L’Ops Mps su Mediobanca piace al governo che punta a contare di più nel risiko bancario
Non solo questione d'immagine: il governo Meloni ha interessi concreti nel caso dell'Ops di Monte dei Paschi di Siena su Mediobanca.
Il governo Meloni ha un interesse diretto nell’operazione Mps-Mediobanca, sia di tipo economico che politico. I potenziali vantaggi dall’Ops di Monte dei Paschi di Siena su Mediobanca comportano guadagni e implicazioni strategiche per l’esecutivo. Il Governo, tramite il Tesoro, è infatti il principale azionista di Mps.
Innanzitutto, un nuovo grande polo bancario centrato sull’asse Mps-Mediobanca rafforzerebbe la competitività italiana nel settore, aiuterebbe a preservare posti di lavoro e porterebbe a un ampliamento dell’offerta di servizi finanziari.
Ma la maggiore competitività del sistema bancario italiano è solo uno degli aspetti cari al Governo.
Questione d’immagine
L’offerta pubblica di scambio volontaria per acquisire il 100% delle azioni di Mediobanca è valutata in totale 13,3 miliardi di euro, interamente in azioni. Offerta che Mediobanca considera “ostile”.
Nella partita c’entra anche Generali, di cui Mediobanca ha il 13,10%. Al di là delle ricadute finanziarie, ce ne sono anche molte di tipo politico.
La trasformazione di Monte dei Paschi di Siena da preda a predatore, con l’Ops su Mediobanca, segnala che il Governo considera l’istituto senese sufficientemente risanato e pronto per un ruolo di leadership. Questo potrebbe giustificare gli sforzi passati di salvataggio pubblico, migliorando la percezione dell’intervento statale tra i cittadini e nel sistema finanziario.
L’Ops Mps su Mediobanca andrebbe a rafforzare la narrativa relativa alla tutela degli interessi nazionali e alla gestione strategica del sistema bancario, con ricadute positive sul consenso elettorale per il Governo, come attesteranno i futuri sondaggi politici.
Tirando le somme, il Governo punta a dimostrare che il sistema bancario italiano può generare valore e che lo Stato può svolgere un ruolo di primo piano nella sua governance.
L’operazione invia un segnale positivo ai mercati, mostrando che il settore bancario italiano è uscito dalla crisi e ora può generare opportunità di crescita e valore.
Tutto questo, però, al netto delle critiche dell’opposizione che teme l’eccessiva politicizzazione del sistema bancario.

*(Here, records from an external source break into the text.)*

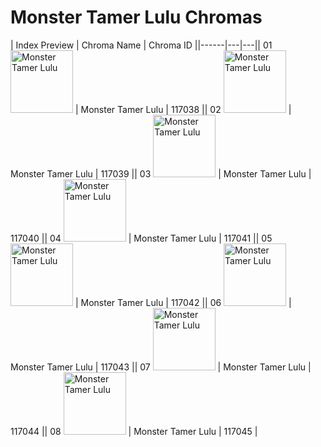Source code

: # Monster Tamer Lulu Chromas

| Index  Preview | Chroma Name | Chroma ID ||------|---|---|| 01  <img src='https://raw.communitydragon.org/latest/plugins/rcp-be-lol-game-data/global/default/v1/champion-chroma-images/117/117038.png' alt='Monster Tamer Lulu' width='100'> | Monster Tamer Lulu | 117038 || 02  <img src='https://raw.communitydragon.org/latest/plugins/rcp-be-lol-game-data/global/default/v1/champion-chroma-images/117/117039.png' alt='Monster Tamer Lulu' width='100'> | Monster Tamer Lulu | 117039 || 03  <img src='https://raw.communitydragon.org/latest/plugins/rcp-be-lol-game-data/global/default/v1/champion-chroma-images/117/117040.png' alt='Monster Tamer Lulu' width='100'> | Monster Tamer Lulu | 117040 || 04  <img src='https://raw.communitydragon.org/latest/plugins/rcp-be-lol-game-data/global/default/v1/champion-chroma-images/117/117041.png' alt='Monster Tamer Lulu' width='100'> | Monster Tamer Lulu | 117041 || 05  <img src='https://raw.communitydragon.org/latest/plugins/rcp-be-lol-game-data/global/default/v1/champion-chroma-images/117/117042.png' alt='Monster Tamer Lulu' width='100'> | Monster Tamer Lulu | 117042 || 06  <img src='https://raw.communitydragon.org/latest/plugins/rcp-be-lol-game-data/global/default/v1/champion-chroma-images/117/117043.png' alt='Monster Tamer Lulu' width='100'> | Monster Tamer Lulu | 117043 || 07  <img src='https://raw.communitydragon.org/latest/plugins/rcp-be-lol-game-data/global/default/v1/champion-chroma-images/117/117044.png' alt='Monster Tamer Lulu' width='100'> | Monster Tamer Lulu | 117044 || 08  <img src='https://raw.communitydragon.org/latest/plugins/rcp-be-lol-game-data/global/default/v1/champion-chroma-images/117/117045.png' alt='Monster Tamer Lulu' width='100'> | Monster Tamer Lulu | 117045 |
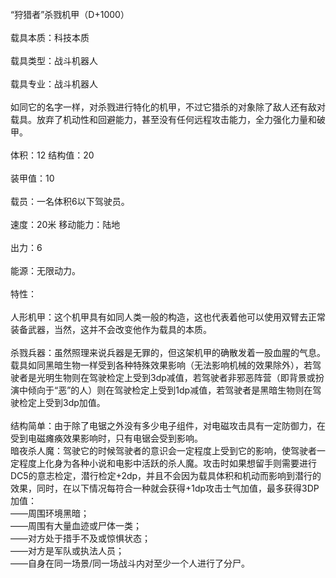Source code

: <title>“狩猎者”杀戮机甲</title>
<meta name="GENERATOR" content="WinCHM">
<meta http-equiv="Content-Type" content="text/html; charset=gb2312">
<br>“狩猎者”杀戮机甲（D+1000） 
<br>
<br>载具本质：科技本质
<br>
<br>载具类型：战斗机器人 
<br>
<br>载具专业：战斗机器人
<br>
<br>如同它的名字一样，对杀戮进行特化的机甲，不过它猎杀的对象除了敌人还有敌对载具。放弃了机动性和回避能力，甚至没有任何远程攻击能力，全力强化力量和破甲。 
<br>
<br>体积：12 结构值：20 
<br>
<br>装甲值：10
<br>
<br>载员：一名体积6以下驾驶员。 
<br>
<br>速度：20米 移动能力：陆地 
<br>
<br>出力：6 
<br>
<br>能源：无限动力。
<br>
<br>特性： 
<br>
<br>人形机甲：这个机甲具有如同人类一般的构造，这也代表着他可以使用双臂去正常装备武器，当然，这并不会改变他作为载具的本质。
<br>
<br>杀戮兵器：虽然照理来说兵器是无罪的，但这架机甲的确散发着一股血腥的气息。载具如同黑暗生物一样受到各种特殊效果影响（无法影响机械的效果除外），若驾驶者是光明生物则在驾驶检定上受到3dp减值，若驾驶者非邪恶阵营（即背景或扮演中倾向于“恶”的人）则在驾驶检定上受到1dp减值，若驾驶者是黑暗生物则在驾驶检定上受到3dp加值。 
<br>
<br>结构简单：由于除了电锯之外没有多少电子组件，对电磁攻击具有一定防御力，在受到电磁瘫痪效果影响时，只有电锯会受到影响。 
<br>暗夜杀人魔：驾驶它的时候驾驶者的意识会一定程度上受到它的影响，使驾驶者一定程度上化身为各种小说和电影中活跃的杀人魔。攻击时如果想留手则需要进行DC5的意志检定，潜行检定+2dp，并且不会因为载具体积和机动而影响到潜行的效果，同时，在以下情况每符合一种就会获得+1dp攻击士气加值，最多获得3DP加值： 
<br>——周围环境黑暗； 
<br>——周围有大量血迹或尸体一类； 
<br>——对方处于措手不及或惊惧状态； 
<br>——对方是军队或执法人员； 
<br>——自身在同一场景/同一场战斗内对至少一个人进行了分尸。 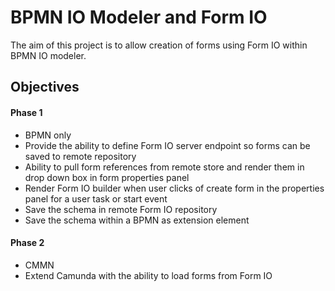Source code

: # BPMN IO Modeler and Form IO
The aim of this project is to allow creation of forms using Form IO within BPMN IO modeler.  

## Objectives

#### Phase 1
* BPMN only
* Provide the ability to define Form IO server endpoint so forms can be saved to remote repository
* Ability to pull form references from remote store and render them in drop down box in form properties panel
* Render Form IO builder when user clicks of create form in the properties panel for a user task or start event 
* Save the schema in remote Form IO repository
* Save the schema within a BPMN as extension element

#### Phase 2
* CMMN
* Extend Camunda with the ability to load forms from Form IO
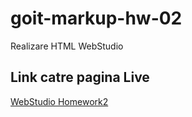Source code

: # goit-markup-hw-02

Realizare HTML WebStudio

## Link catre pagina Live

[WebStudio Homework2](https://github.com/Loredana-Lungu/goit-markup-hw-02.git)
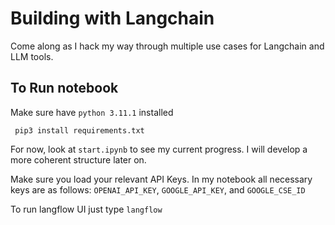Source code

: # Building with Langchain

Come along as I hack my way through multiple use cases for Langchain and LLM tools.

## To Run notebook

Make sure have `python 3.11.1` installed

` pip3 install requirements.txt`

For now, look at `start.ipynb` to see my current progress. I will develop a more coherent structure later on.

Make sure you load your relevant API Keys. In my notebook all necessary keys are as follows: `OPENAI_API_KEY`, `GOOGLE_API_KEY`, and `GOOGLE_CSE_ID`

To run langflow UI just type `langflow`
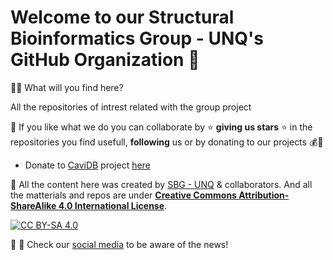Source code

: # Welcome to our **Structural Bioinformatics Group - UNQ**'s GitHub Organization 👋

🙋‍♀️ What will you find here?

All the repositories of intrest related with the group project

🌈 If you like what we do you can collaborate by ⭐ **giving us stars** ⭐ in the repositories you find usefull, **following** us or by donating to our projects 💰🙏 


* Donate to [CaviDB](https://www.cavidb.org) project [here](https://opencollective.com/cavidb/donate)

👩‍ All the content here was created by [SBG - UNQ](http://ufq.unq.edu.ar/sbg/) & collaborators. And all the matterials and repos are under **[Creative Commons Attribution-ShareAlike 4.0 International License][cc-by-sa]**. 

[![CC BY-SA 4.0][cc-by-sa-image]][cc-by-sa]

[cc-by-sa]: http://creativecommons.org/licenses/by-sa/4.0/
[cc-by-sa-image]: https://licensebuttons.net/l/by-sa/4.0/88x31.png
[cc-by-sa-shield]: https://img.shields.io/badge/License-CC%20BY--SA%204.0-lightgrey.svg


🔖 🔗 Check our [social media](https://twitter.com/SbgUnq) to be aware of the news!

Più controllo sul settore finanziario
Il governo Meloni punta a rafforzare il controllo italiano sul settore bancario e assicurativo, paventando acquisizioni straniere o scenari in cui asset strategici potrebbero finire in mani non italiane. Mediobanca è un attore chiave, essendo il principale azionista di Generali.
La fusione Mps-Mediobanca permetterebbe al Governo di avere un’influenza più marcata sulle decisioni strategiche di Generali, proteggendo interessi nazionali nel campo assicurativo e finanziario.
Come indicato dal Ministro Giorgetti, l’obiettivo di lungo termine resta un’uscita ordinata dello Stato dal capitale di Mps. Rafforzare Mps con un’acquisizione strategica potrebbe aumentarne il valore e rendere più appetibile la cessione delle quote.
L’operazione consente al governo di esercitare un controllo indiretto su partite chiave come il progetto Generali-Natixis e i vari rivoli del risiko bancario in corso.
Consenso interno
Superati gli screzi interni alla maggioranza per la stesura della Manovra 2025, è ora il momento di ricompattare i ranghi: il governo sembra muoversi per mantenere il consenso interno alla coalizione.
L’operazione soddisfa, almeno in parte, le aspettative di Forza Italia, che auspica un’uscita dello Stato da Mps, e della Lega, che vede con favore un rafforzamento degli istituti bancari italiani, sebbene non si realizzi esattamente il piano di un asse Mps-Bpm.